Para Gaza, uma das áreas mais densamente povoadas do mundo, essa ocupação israelense forçada confinou uma população de 2,3 milhões, mais da metade delas crianças, ao que o ex-primeiro-ministro do Reino Unido David Cameron descreveu como “uma prisão a céu aberto”, ou o que o professor da Universidade Hebraica Baruch Kimmerling chamou de “o maior campo de concentração que já existiu”.
O famoso “desengajamento” de Israel em 2005 foi falsamente descrito como o fim da ocupação de Gaza, quando, na verdade, apenas aprofundou o tormento. Após anos de bloqueios de fato, Israel impôs um cerco total em 2007. Esta foi a resposta de Israel e Washington à vitória surpresa do Hamas nas eleições legislativas palestinas do ano anterior, quando os eleitores nao optaram pela corrupta e inepta Autoridade Palestina apoiada pelo Ocidente. O Hamas então assumiu o controle total de Gaza em uma operação preventiva contra uma trama de golpe apoiada pelos EUA que buscava minar seus ganhos eleitorais. Hillary Clinton lamentou mais tarde que os EUA não conseguiram fraudar o voto palestino. “Se íamos forcar uma eleição, deveríamos ter certeza de que fizessemos algo para determinar quem venceria”, disse ela.
Como não conseguiu frustrar a democracia palestina, Israel, novamente com o apoio dos EUA, passou a punir os civis de Gaza por votarem da maneira errada. Controlando o fluxo de mercadorias e energia para Gaza, Israel restringiu as importações de alimentos com base em um cálculo do número preciso de calorias que seriam necessárias para devastá-los sem desencadear uma crise de desnutrição completa. “A ideia”, explicou o conselheiro israelense Dov Weisglass, “é colocar os palestinos em uma dieta, mas não fazê-los morrer de fome”.
Sob o controle israelense, mais de 90% da água de Gaza tornou-se imprópria para consumo humano. Em 2018, as Nações Unidas declararam que as condições eram tão terríveis que o território poderia se tornar “inabitável” dentro de anos. O cerco israelense foi acompanhado por ataques militares periódicos que mataram, feriram e deslocaram dezenas de milhares de palestinos.
O compromisso de Israel em impor a desapropriação e ocupação de palestinos também o levou a minar qualquer perspectiva da solução de dois Estados que alegava apoiar.
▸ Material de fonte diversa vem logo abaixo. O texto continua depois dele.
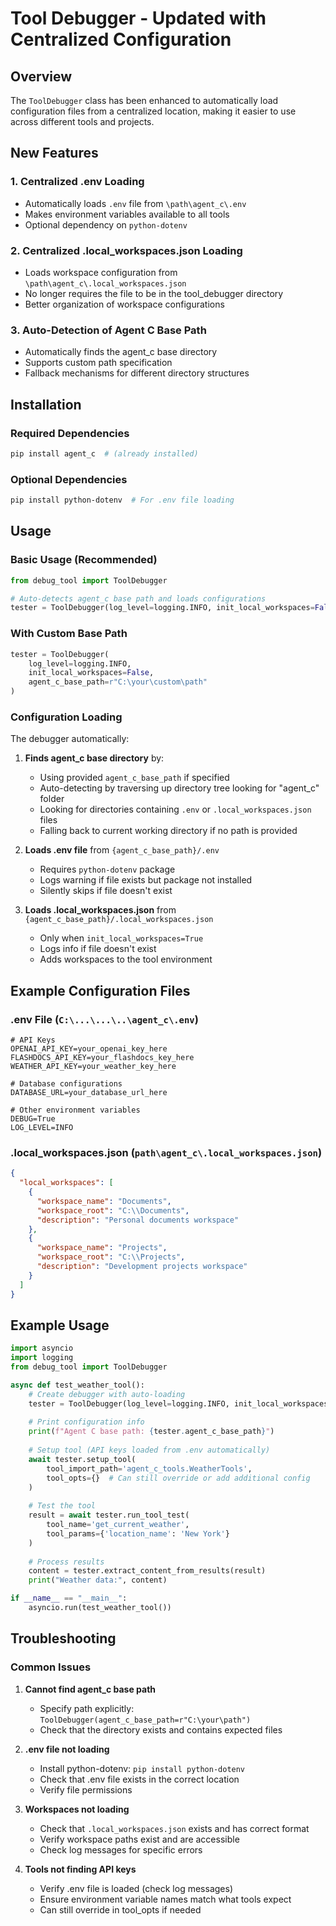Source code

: # Tool Debugger - Updated with Centralized Configuration

## Overview

The `ToolDebugger` class has been enhanced to automatically load configuration files from a centralized location, making it easier to use across different tools and projects.

## New Features

### 1. **Centralized .env Loading**
- Automatically loads `.env` file from `\path\agent_c\.env`
- Makes environment variables available to all tools
- Optional dependency on `python-dotenv`

### 2. **Centralized .local_workspaces.json Loading**  
- Loads workspace configuration from `\path\agent_c\.local_workspaces.json`
- No longer requires the file to be in the tool_debugger directory
- Better organization of workspace configurations

### 3. **Auto-Detection of Agent C Base Path**
- Automatically finds the agent_c base directory
- Supports custom path specification
- Fallback mechanisms for different directory structures

## Installation

### Required Dependencies
```bash
pip install agent_c  # (already installed)
```

### Optional Dependencies
```bash
pip install python-dotenv  # For .env file loading
```

## Usage

### Basic Usage (Recommended)
```python
from debug_tool import ToolDebugger

# Auto-detects agent_c base path and loads configurations
tester = ToolDebugger(log_level=logging.INFO, init_local_workspaces=False)
```

### With Custom Base Path
```python
tester = ToolDebugger(
    log_level=logging.INFO, 
    init_local_workspaces=False,
    agent_c_base_path=r"C:\your\custom\path"
)
```

### Configuration Loading
The debugger automatically:

1. **Finds agent_c base directory** by:
   - Using provided `agent_c_base_path` if specified
   - Auto-detecting by traversing up directory tree looking for "agent_c" folder
   - Looking for directories containing `.env` or `.local_workspaces.json` files
   - Falling back to current working directory if no path is provided

2. **Loads .env file** from `{agent_c_base_path}/.env`
   - Requires `python-dotenv` package
   - Logs warning if file exists but package not installed
   - Silently skips if file doesn't exist

3. **Loads .local_workspaces.json** from `{agent_c_base_path}/.local_workspaces.json`
   - Only when `init_local_workspaces=True`
   - Logs info if file doesn't exist
   - Adds workspaces to the tool environment

## Example Configuration Files

### .env File (`C:\...\...\..\agent_c\.env`)
```env
# API Keys
OPENAI_API_KEY=your_openai_key_here
FLASHDOCS_API_KEY=your_flashdocs_key_here
WEATHER_API_KEY=your_weather_key_here

# Database configurations
DATABASE_URL=your_database_url_here

# Other environment variables
DEBUG=True
LOG_LEVEL=INFO
```

### .local_workspaces.json (`path\agent_c\.local_workspaces.json`)
```json
{
  "local_workspaces": [
    {
      "workspace_name": "Documents",
      "workspace_root": "C:\\Documents",
      "description": "Personal documents workspace"
    },
    {
      "workspace_name": "Projects", 
      "workspace_root": "C:\\Projects",
      "description": "Development projects workspace"
    }
  ]
}
```

## Example Usage

```python
import asyncio
import logging
from debug_tool import ToolDebugger

async def test_weather_tool():
    # Create debugger with auto-loading
    tester = ToolDebugger(log_level=logging.INFO, init_local_workspaces=False)
    
    # Print configuration info
    print(f"Agent C base path: {tester.agent_c_base_path}")
    
    # Setup tool (API keys loaded from .env automatically)
    await tester.setup_tool(
        tool_import_path='agent_c_tools.WeatherTools',
        tool_opts={}  # Can still override or add additional config
    )
    
    # Test the tool
    result = await tester.run_tool_test(
        tool_name='get_current_weather',
        tool_params={'location_name': 'New York'}
    )
    
    # Process results
    content = tester.extract_content_from_results(result)
    print("Weather data:", content)

if __name__ == "__main__":
    asyncio.run(test_weather_tool())
```

## Troubleshooting

### Common Issues

1. **Cannot find agent_c base path**
   - Specify path explicitly: `ToolDebugger(agent_c_base_path=r"C:\your\path")`
   - Check that the directory exists and contains expected files

2. **.env file not loading**
   - Install python-dotenv: `pip install python-dotenv`
   - Check that .env file exists in the correct location
   - Verify file permissions

3. **Workspaces not loading**
   - Check that `.local_workspaces.json` exists and has correct format
   - Verify workspace paths exist and are accessible
   - Check log messages for specific errors

4. **Tools not finding API keys**
   - Verify .env file is loaded (check log messages)
   - Ensure environment variable names match what tools expect
   - Can still override in tool_opts if needed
Os Acordos de Oslo de 1993 entre Israel e a Organização de Libertação da Palestina (OLP) foram “fundados em uma base neocolonialista”, nas palavras do ex-ministro das Relações Exteriores de Israel, Shlomo Ben-Ami. “Um dos significados de Oslo”, explicou Ben Ami, “foi que a OLP acabou sendo a colaboradora de Israel na tarefa de sufocar a intifada” – uma revolta popular e em grande parte não violenta contra a ocupação israelense – “interrompendo o que era claramente uma luta autenticamente democrática pela independência palestina”. Os arquitetos israelenses de Oslo, incluindo o primeiro-ministro Yitzhak Rabin, nunca “quiseram a autonomia conduzisse a um Estado palestino”.
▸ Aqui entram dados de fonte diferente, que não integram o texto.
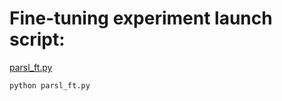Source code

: # Fine-tuning experiment launch script:
[parsl_ft.py](https://github.com/msakarvadia/memorization/blob/main/scripts/ft/parsl_ft.py)
```
python parsl_ft.py
```
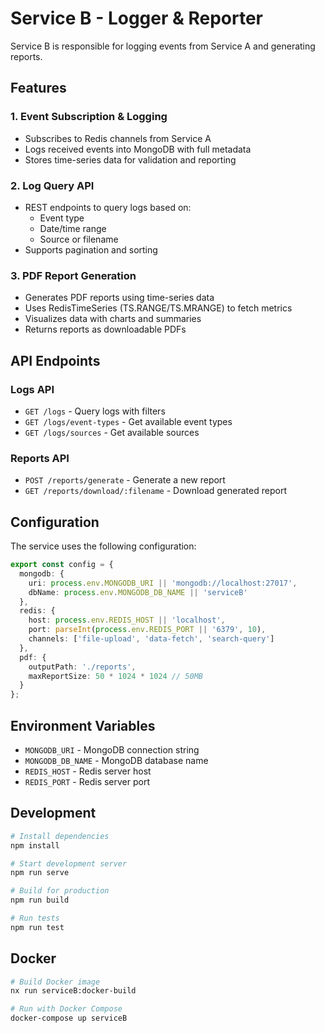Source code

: # Service B - Logger & Reporter

Service B is responsible for logging events from Service A and generating reports.

## Features

### 1. Event Subscription & Logging
- Subscribes to Redis channels from Service A
- Logs received events into MongoDB with full metadata
- Stores time-series data for validation and reporting

### 2. Log Query API
- REST endpoints to query logs based on:
  - Event type
  - Date/time range
  - Source or filename
- Supports pagination and sorting

### 3. PDF Report Generation
- Generates PDF reports using time-series data
- Uses RedisTimeSeries (TS.RANGE/TS.MRANGE) to fetch metrics
- Visualizes data with charts and summaries
- Returns reports as downloadable PDFs

## API Endpoints

### Logs API
- `GET /logs` - Query logs with filters
- `GET /logs/event-types` - Get available event types
- `GET /logs/sources` - Get available sources

### Reports API
- `POST /reports/generate` - Generate a new report
- `GET /reports/download/:filename` - Download generated report

## Configuration

The service uses the following configuration:

```typescript
export const config = {
  mongodb: {
    uri: process.env.MONGODB_URI || 'mongodb://localhost:27017',
    dbName: process.env.MONGODB_DB_NAME || 'serviceB'
  },
  redis: {
    host: process.env.REDIS_HOST || 'localhost',
    port: parseInt(process.env.REDIS_PORT || '6379', 10),
    channels: ['file-upload', 'data-fetch', 'search-query']
  },
  pdf: {
    outputPath: './reports',
    maxReportSize: 50 * 1024 * 1024 // 50MB
  }
};
```

## Environment Variables

- `MONGODB_URI` - MongoDB connection string
- `MONGODB_DB_NAME` - MongoDB database name
- `REDIS_HOST` - Redis server host
- `REDIS_PORT` - Redis server port

## Development

```bash
# Install dependencies
npm install

# Start development server
npm run serve

# Build for production
npm run build

# Run tests
npm run test
```

## Docker

```bash
# Build Docker image
nx run serviceB:docker-build

# Run with Docker Compose
docker-compose up serviceB
```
Como um empreendimento neocolonial disfarçado de “processo de paz”, a era de Oslo viu uma duplicação da população de assentamentos israelenses em seus primeiros oito anos. A chamada “generosa oferta de paz” de Israel em Camp David em julho de 2000 – amplamente citada por autoridades israelenses e especialistas ocidentais como prova de uma disposição israelense de “compromisso” e uma recusa palestina de “coexistir” – foi de fato uma perpetuação do ardil neocolonial de Oslo. Como Ben-Ami, que participou da cúpula como um dos principais negociadores israelenses, reconheceu anos depois: “Se eu fosse palestino, também teria rejeitado Camp David”.
Em 2002, a Liga Árabe ofereceu a Israel a plena normalização em troca de uma retirada de todos os territórios árabes (sírios, libaneses e palestinos) que ocupou em 1967; a criação de um Estado palestino na Cisjordânia e em Gaza, com Jerusalém Oriental como sua capital; e uma “resolução justa” para a questão dos refugiados. A iniciativa foi posteriormente endossada pelo Irã, que assinou uma declaração em dezembro de 2017 pedindo uma “solução de dois Estados com Jerusalém Oriental como a capital do Estado da Palestina”.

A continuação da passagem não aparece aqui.